Comment la patrie de Pierre et Marie Curie en est-elle arrivée là ?

Le rapport issu de la commission d’enquête du Sénat met en cause la vulnérabilité de notre pays face à des industriels qui ont délocalisé massivement leur production en Asie pour générer des coûts de production moins importants. Aujourd’hui, 40 % des médicaments vendus dans l’Union européenne sont produits en dehors du continent. 60 % à 80 % des principes actifs pharmaceutiques sont produits en Chine et en Inde.

Cette externalisation de la production des médicaments à l’étranger n’a pourtant pas empêché les entreprises pharmaceutiques de bénéficier massivement des aides publiques françaises. Sanofi, malgré les 1,3 milliard d’euros perçus au titre du CIR ces 10 dernières années, a ainsi non seulement été incapable de trouver un vaccin à temps contre le coronavirus mais a également licencié 400 chercheurs et chercheuses.

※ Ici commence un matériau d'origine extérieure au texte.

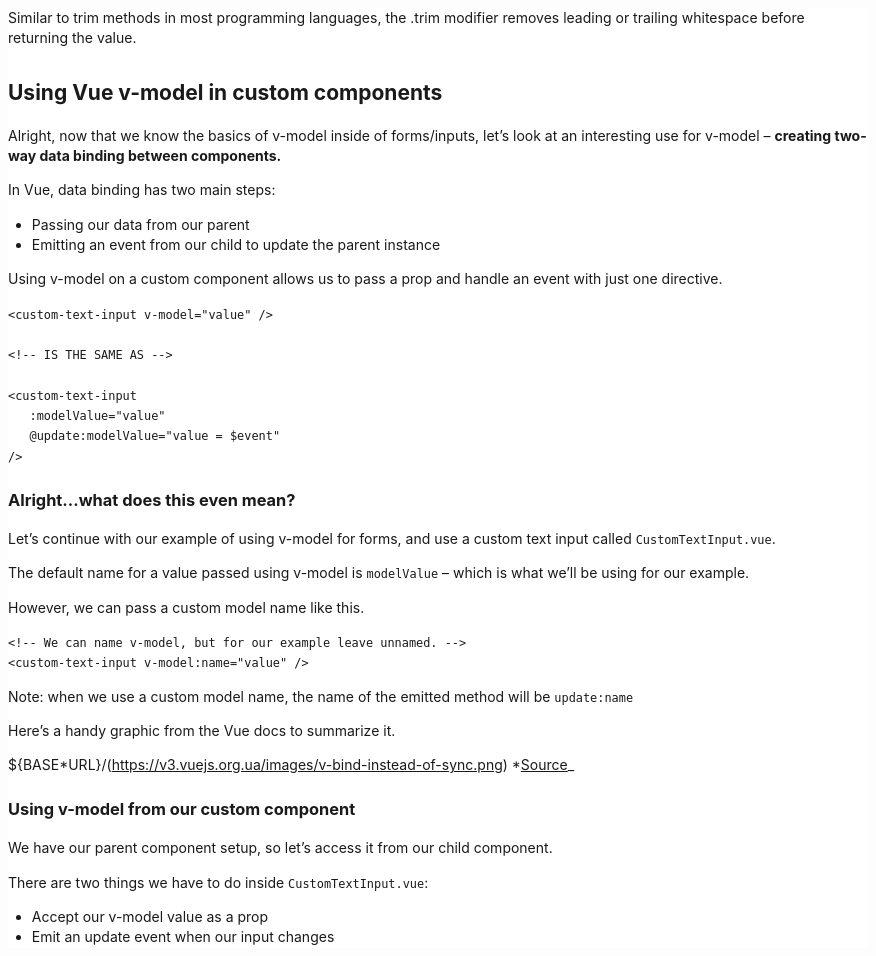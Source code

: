 Similar to trim methods in most programming languages, the .trim modifier removes leading or trailing whitespace before returning the value.

## Using Vue v-model in custom components

Alright, now that we know the basics of v-model inside of forms/inputs, let’s look at an interesting use for v-model – **creating two-way data binding between components.**

In Vue, data binding has two main steps:

- Passing our data from our parent
- Emitting an event from our child to update the parent instance

Using v-model on a custom component allows us to pass a prop and handle an event with just one directive.

```markup
<custom-text-input v-model="value" />

<!-- IS THE SAME AS -->

<custom-text-input
   :modelValue="value"
   @update:modelValue="value = $event"
/>
```

### Alright…what does this even mean?

Let’s continue with our example of using v-model for forms, and use a custom text input called `CustomTextInput.vue`.

The default name for a value passed using v-model is `modelValue` – which is what we’ll be using for our example.

However, we can pass a custom model name like this.

```markup
<!-- We can name v-model, but for our example leave unnamed. -->
<custom-text-input v-model:name="value" />
```

Note: when we use a custom model name, the name of the emitted method will be `update:name`

Here’s a handy graphic from the Vue docs to summarize it.

${BASE*URL}/(https://v3.vuejs.org.ua/images/v-bind-instead-of-sync.png)
*[Source](https://vuejs.org/)\_

### Using v-model from our custom component

We have our parent component setup, so let’s access it from our child component.

There are two things we have to do inside `CustomTextInput.vue`:

- Accept our v-model value as a prop
- Emit an update event when our input changes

Pourtant, le montant des dividendes versés à ces actionnaires a, à nouveau, augmenté en 2022 pour atteindre 4.4 milliards d’euros.

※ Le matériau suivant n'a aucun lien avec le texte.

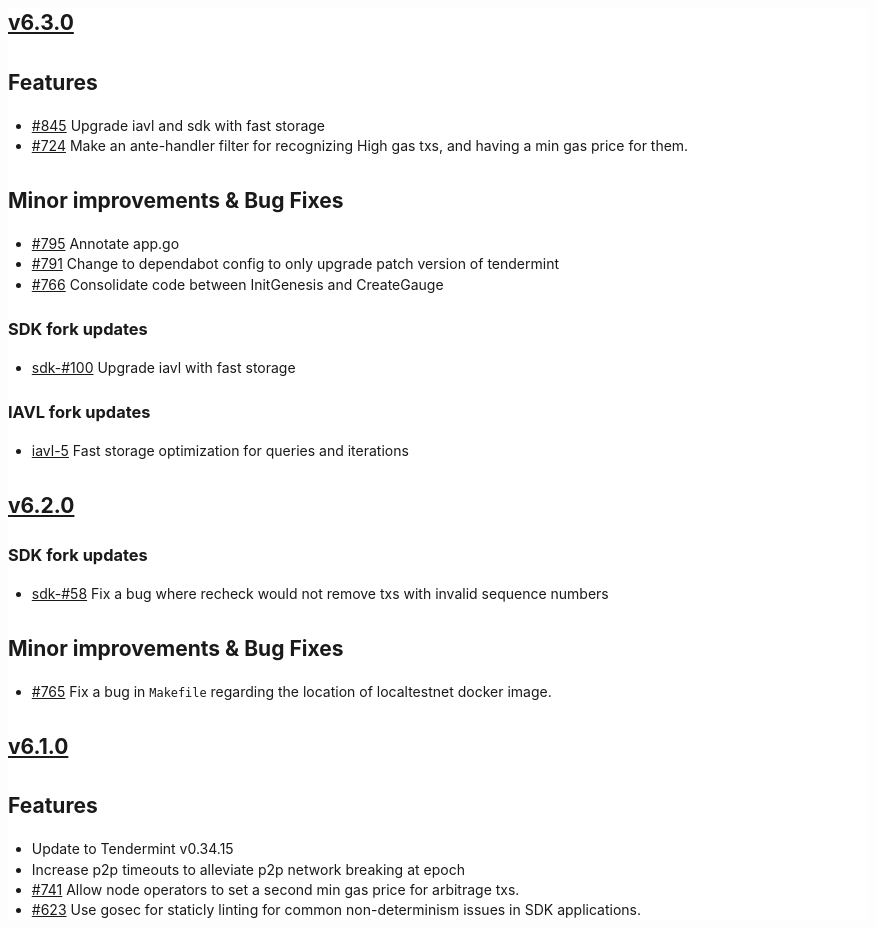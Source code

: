 ## [v6.3.0](https://github.com/percosis-labs/percosis/releases/tag/v6.3.0)

## Features

* [#845](https://github.com/percosis-labs/percosis/pull/846) Upgrade iavl and sdk with fast storage
* [#724](https://github.com/percosis-labs/percosis/pull/724) Make an ante-handler filter for recognizing High gas txs, and having a min gas price for them.

## Minor improvements & Bug Fixes

* [#795](https://github.com/percosis-labs/percosis/pull/795) Annotate app.go
* [#791](https://github.com/percosis-labs/percosis/pull/791) Change to dependabot config to only upgrade patch version of tendermint
* [#766](https://github.com/percosis-labs/percosis/pull/766) Consolidate code between InitGenesis and CreateGauge

### SDK fork updates

* [sdk-#100](https://github.com/osmosis-labs/cosmos-sdk/pull/100) Upgrade iavl with fast storage

### IAVL fork updates

* [iavl-5](https://github.com/percosis-labs/iavl/pull/5) Fast storage optimization for queries and iterations

## [v6.2.0](https://github.com/percosis-labs/percosis/releases/tag/v6.2.0)

### SDK fork updates

* [sdk-#58](https://github.com/osmosis-labs/cosmos-sdk/pull/58) Fix a bug where recheck would not remove txs with invalid sequence numbers

## Minor improvements & Bug Fixes

* [#765](https://github.com/percosis-labs/percosis/pull/765) Fix a bug in `Makefile` regarding the location of localtestnet docker image.

## [v6.1.0](https://github.com/percosis-labs/percosis/releases/tag/v6.1.0)

## Features

* Update to Tendermint v0.34.15
* Increase p2p timeouts to alleviate p2p network breaking at epoch
* [#741](https://github.com/percosis-labs/percosis/pull/741) Allow node operators to set a second min gas price for arbitrage txs.
* [#623](https://github.com/percosis-labs/percosis/pull/623) Use gosec for staticly linting for common non-determinism issues in SDK applications.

Les entreprises pharmaceutiques dictent non seulement leur tempo en matière de distribution des médicaments mais également au moment de fixer un prix d’achat par la Sécurité Sociale.

Comme le révèle Rozenn Le Saint dans « Chantage sur ordonnance. Comment les labos vident les caisses de la Sécurité Sociale », pour une seule dose du médicament Zolgensma, un traitement contre l’amyotrophie spinale vendu par Novartis, la Sécurité Sociale débourse la somme de deux millions d’euros. Ce traitement, le plus cher de France, a pourtant été conçu par des équipes du Généthon, un laboratoire financé par de l’argent public. Malgré des millions d’euros économisés grâce au crédit d’impôt recherche, l’entreprise Novartis ne s’est contenté ici que de racheter le traitement au laboratoire.

Cette opération de racket à grande échelle table sur la détresse des patients et des familles pour négocier à des prix indécents des médicaments considérés comme « innovants » grève chaque année un peu plus notre budget. Mais surtout, elle constitue une menace directe sur l’accès plein de la population aux médicaments essentiels. Le manque de régulation du secteur du médicament est directement responsable de ces tensions en matière d’approvisionnement, les industriels imposant à la population leur tempo en matière de distribution selon leurs intérêts financiers, au détriment de l’intérêt général et des besoins de santé.

Nous devons tirer leçon d’un mode de régulation du marché du Gouvernement qui fait la part belle aux intérêts financiers des industries pharmaceutiques. Alors que selon le rapport de l’Assurance Maladie pour 2024 les dépenses de médicaments de l’enveloppe « ville » s’élèvent à 29 milliards en 2022 et ont progressé de 2,2 % en moyenne depuis 2017, nous devons mettre fin à une gestion privée du marché du médicament et réorienter notre politique du médicament vers un objectif : celui de garantir notre souveraineté sanitaire afin d’assurer l’accès aux soins pour toutes et tous.

Dans cette optique, nous appelons donc à créer un pôle public du médicament, seul garant possible de cette indépendance. Ce pôle, rattaché au Ministère de la Santé, permettra d’organiser la relocalisation des médicaments afin de freiner notre dépendance à un marché international extrêmement volatile, et polluant, et d’abord guidé par la recherche du profit. Tout en intégrant pleinement une logique de sobriété énergétique, il garantira également un approvisionnement permanent des médicaments en particulier des médicaments « matures » délaissés par les industriels car peu rentables mais pourtant essentiels. Enfin, ce pôle public du médicament sera chargé de réorienter les millions dépensés chaque année dans des crédits d’impôt recherche, véritable niche fiscale pour les industriels, vers un financement de la recherche publique, d’abord tournée vers l’intérêt général.

Par cet amendement, le groupe Écologiste propose ainsi de se saisir de l’examen de cette proposition de loi pour entamer au plus vite une réflexion sur la création de ce pôle public du médicament pour mettre fin à une gestion privée du marché du médicament et réorienter notre politique du médicament vers un objectif : celui de garantir notre souveraineté sanitaire afin d’assurer l’accès aux soins pour toutes et tous.